(Extracted data entries)
+===+

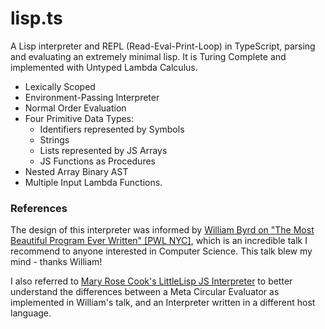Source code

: # lisp.ts

A Lisp interpreter and REPL (Read-Eval-Print-Loop) in TypeScript, parsing and evaluating an extremely minimal lisp. It is Turing Complete and implemented with Untyped Lambda Calculus.

- Lexically Scoped
- Environment-Passing Interpreter
- Normal Order Evaluation
- Four Primitive Data Types:
  - Identifiers represented by Symbols
  - Strings
  - Lists represented by JS Arrays
  - JS Functions as Procedures
- Nested Array Binary AST
- Multiple Input Lambda Functions.

### References

The design of this interpreter was informed by [William Byrd on "The Most Beautiful Program Ever Written" [PWL NYC]](https://www.youtube.com/watch?v=OyfBQmvr2Hc), which is an incredible talk I recommend to anyone interested in Computer Science. This talk blew my mind - thanks William!

I also referred to [Mary Rose Cook's LittleLisp JS Interpreter](https://github.com/maryrosecook/littlelisp) to better understand the differences between a Meta Circular Evaluator as implemented in William's talk, and an Interpreter written in a different host language.
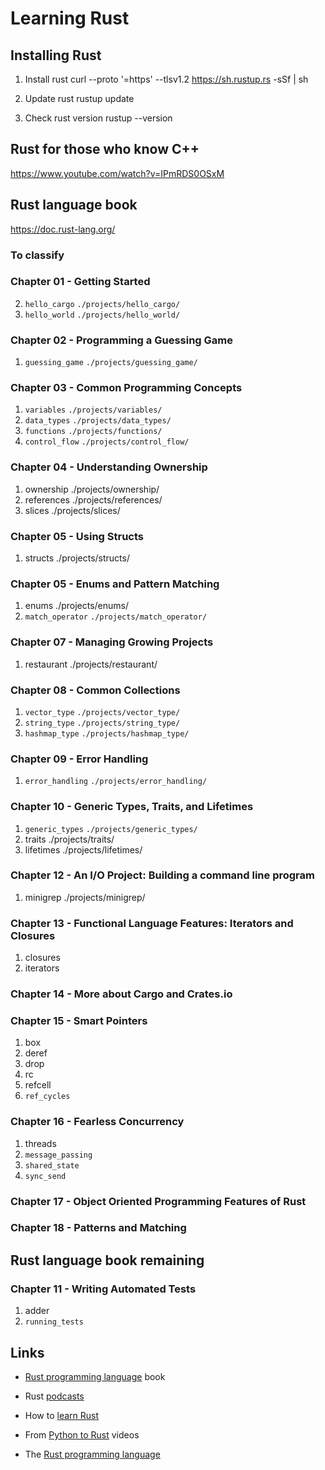 # Learning Rust

## Installing Rust

1. Install rust
curl --proto '=https' --tlsv1.2 https://sh.rustup.rs -sSf | sh

2. Update rust
rustup update

3. Check rust version
rustup --version

## Rust for those who know C++

https://www.youtube.com/watch?v=IPmRDS0OSxM

## Rust language book

https://doc.rust-lang.org/

### To classify

### Chapter 01 - Getting Started

2. `hello_cargo` `./projects/hello_cargo/`
1. `hello_world` `./projects/hello_world/`

### Chapter 02 - Programming a Guessing Game

1. `guessing_game` `./projects/guessing_game/`

### Chapter 03 - Common Programming Concepts

1. `variables` `./projects/variables/`
2. `data_types` `./projects/data_types/`
3. `functions` `./projects/functions/`
4. `control_flow` `./projects/control_flow/`

### Chapter 04 - Understanding Ownership

1. ownership ./projects/ownership/
2. references ./projects/references/
3. slices ./projects/slices/

### Chapter 05 - Using Structs

1. structs ./projects/structs/

### Chapter 05 - Enums and Pattern Matching

1. enums ./projects/enums/
2. `match_operator` `./projects/match_operator/`

### Chapter 07 - Managing Growing Projects

1. restaurant ./projects/restaurant/

### Chapter 08 - Common Collections

1. `vector_type` `./projects/vector_type/`
2. `string_type` `./projects/string_type/`
3. `hashmap_type` `./projects/hashmap_type/`

### Chapter 09 - Error Handling

1. `error_handling` `./projects/error_handling/`

### Chapter 10 - Generic Types, Traits, and Lifetimes

1. `generic_types` `./projects/generic_types/`
2. traits ./projects/traits/
3. lifetimes ./projects/lifetimes/

### Chapter 12 - An I/O Project: Building a command line program

1. minigrep ./projects/minigrep/

### Chapter 13 - Functional Language Features: Iterators and Closures

1. closures
2. iterators

### Chapter 14 - More about Cargo and Crates.io

### Chapter 15 - Smart Pointers

1. box
2. deref
3. drop
4. rc
5. refcell
6. `ref_cycles`

### Chapter 16 - Fearless Concurrency

1. threads
2. `message_passing`
3. `shared_state`
4. `sync_send`

### Chapter 17 - Object Oriented Programming Features of Rust

### Chapter 18 - Patterns and Matching

## Rust language book remaining

### Chapter 11 - Writing Automated Tests

1. adder
2. `running_tests`

## Links

* [Rust programming language][1000] book

[1000]: https://doc.rust-lang.org/stable/book/

* Rust [podcasts][1010]

[1010]: https://newrustacean.com/show_notes/index.html

* How to [learn Rust][1020]

[1020]: https://www.youtube.com/watch?v=sDtQaO5_SOw

* From [Python to Rust][1030] videos

[1030]: https://www.youtube.com/playlist?list=PLEIv4NBmh-GsWGE9mY3sF9c5lgh5Z_jLr

* The [Rust programming language][1040]

[1040]: https://web.mit.edu/rust-lang_v1.25/arch/amd64_ubuntu1404/share/doc/rust/html/book/
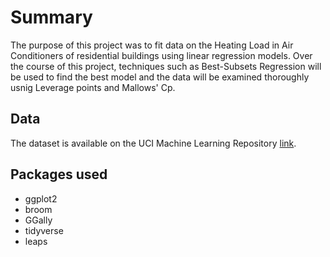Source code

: # Summary
The purpose of this project was to fit data on the Heating Load in Air Conditioners of residential buildings using linear regression models. Over the course of this project, techniques such as Best-Subsets Regression will be used to find the best model and the data will be examined thoroughly usnig Leverage points and Mallows' Cp. 

## Data
The dataset is available on the UCI Machine Learning Repository [link](http://archive.ics.uci.edu/ml/datasets/Energy+efficiency?ref=datanews.io). 

## Packages used
- ggplot2
- broom
- GGally
- tidyverse
- leaps


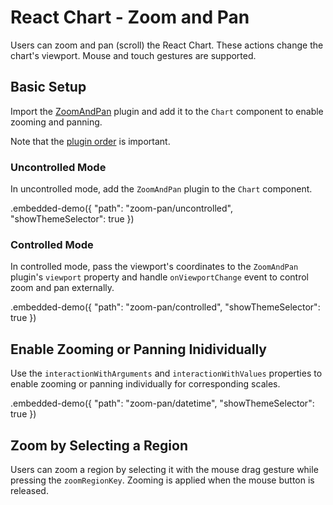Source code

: # React Chart - Zoom and Pan

Users can zoom and pan (scroll) the React Chart. These actions change the chart's viewport. Mouse and touch gestures are supported.

## Basic Setup

Import the [ZoomAndPan](../reference/zoom-and-pan.md) plugin and add it to the `Chart` component to enable zooming and panning.

Note that the [plugin order](./plugin-overview.md#plugin-order) is important.

### Uncontrolled Mode

In uncontrolled mode, add the `ZoomAndPan` plugin to the `Chart` component.

.embedded-demo({ "path": "zoom-pan/uncontrolled", "showThemeSelector": true })

### Controlled Mode

In controlled mode, pass the viewport's coordinates to the `ZoomAndPan` plugin's `viewport` property and handle `onViewportChange` event to control zoom and pan externally.

.embedded-demo({ "path": "zoom-pan/controlled", "showThemeSelector": true })

## Enable Zooming or Panning Inidividually

Use the `interactionWithArguments` and `interactionWithValues` properties to enable zooming or panning individually for corresponding scales.

.embedded-demo({ "path": "zoom-pan/datetime", "showThemeSelector": true })

## Zoom by Selecting a Region

Users can zoom a region by selecting it with the mouse drag gesture while pressing the `zoomRegionKey`. Zooming is applied when the mouse button is released.

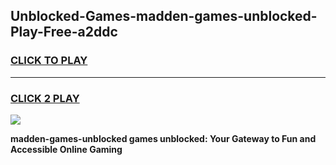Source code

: 
## Unblocked-Games-madden-games-unblocked-Play-Free-a2ddc
<h3>
<a href="https://premium76.site?title=madden-games-unblocked&ref=20A">CLICK TO PLAY</a></h3>
<hr>

<h3>
<a href="https://premium76.site?title=madden-games-unblocked&ref=20A">CLICK 2 PLAY</a>
  
</h3>

<a href="https://premium76.site?title=madden-games-unblocked&ref=20A"><img src="https://clearcache.store/games.png"></a>


**madden-games-unblocked games unblocked: Your Gateway to Fun and Accessible Online Gaming**
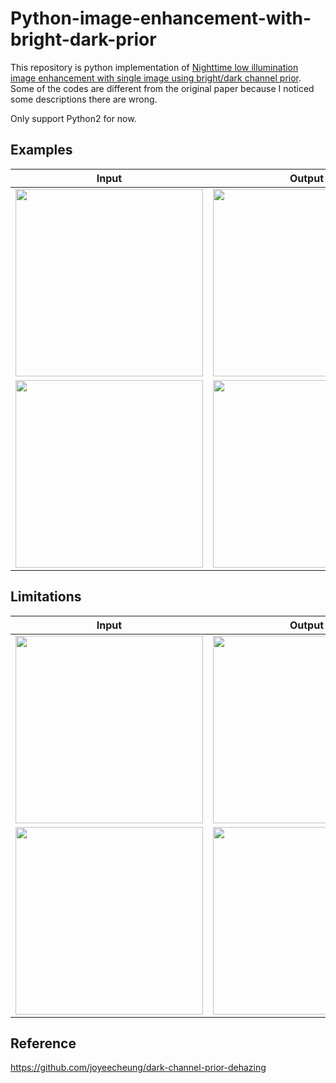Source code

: # Python-image-enhancement-with-bright-dark-prior

This repository is python implementation of [Nighttime low illumination image enhancement with single image using bright/dark channel prior](https://jivp-eurasipjournals.springeropen.com/articles/10.1186/s13640-018-0251-4).  
Some of the codes are different from the original paper because I noticed some descriptions there are wrong.  

Only support Python2 for now.  

## Examples 
|Input|Output|
|---|---|
|<img src="https://user-images.githubusercontent.com/44015510/78751084-84f1db00-79ac-11ea-8e09-cbe382bc50b1.png" width="300">|<img src="https://user-images.githubusercontent.com/44015510/78751178-b1a5f280-79ac-11ea-8456-05295841102d.png" width="300">|   
|<img src="https://user-images.githubusercontent.com/44015510/78751294-e5811800-79ac-11ea-91f9-783418b08c75.png" width="300">|<img src="https://user-images.githubusercontent.com/44015510/78751315-f2057080-79ac-11ea-8279-90fe4cc7bc4b.png" width="300">|

## Limitations
|Input|Output|
|---|---|
|<img src="https://user-images.githubusercontent.com/44015510/78845943-07c67480-7a45-11ea-8e13-1a8a34911b1e.jpeg" width="300">|<img src="https://user-images.githubusercontent.com/44015510/78845957-16ad2700-7a45-11ea-8704-01e1e38e2230.png" width="300">|   
|<img src="https://user-images.githubusercontent.com/44015510/78845968-1b71db00-7a45-11ea-937a-29396dd74d94.jpeg" width="300">|<img src="https://user-images.githubusercontent.com/44015510/78845971-1f056200-7a45-11ea-973c-e65afd9e261d.png" width="300">|

## Reference
https://github.com/joyeecheung/dark-channel-prior-dehazing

+===+

**THE PROBLEM**
Copy every line of the data above in which the string "Users" appears.

**RESPONSE**
Users can zoom and pan (scroll) the React Chart. These actions change the chart's viewport. Mouse and touch gestures are supported.
Users can zoom a region by selecting it with the mouse drag gesture while pressing the `zoomRegionKey`. Zooming is applied when the mouse button is released.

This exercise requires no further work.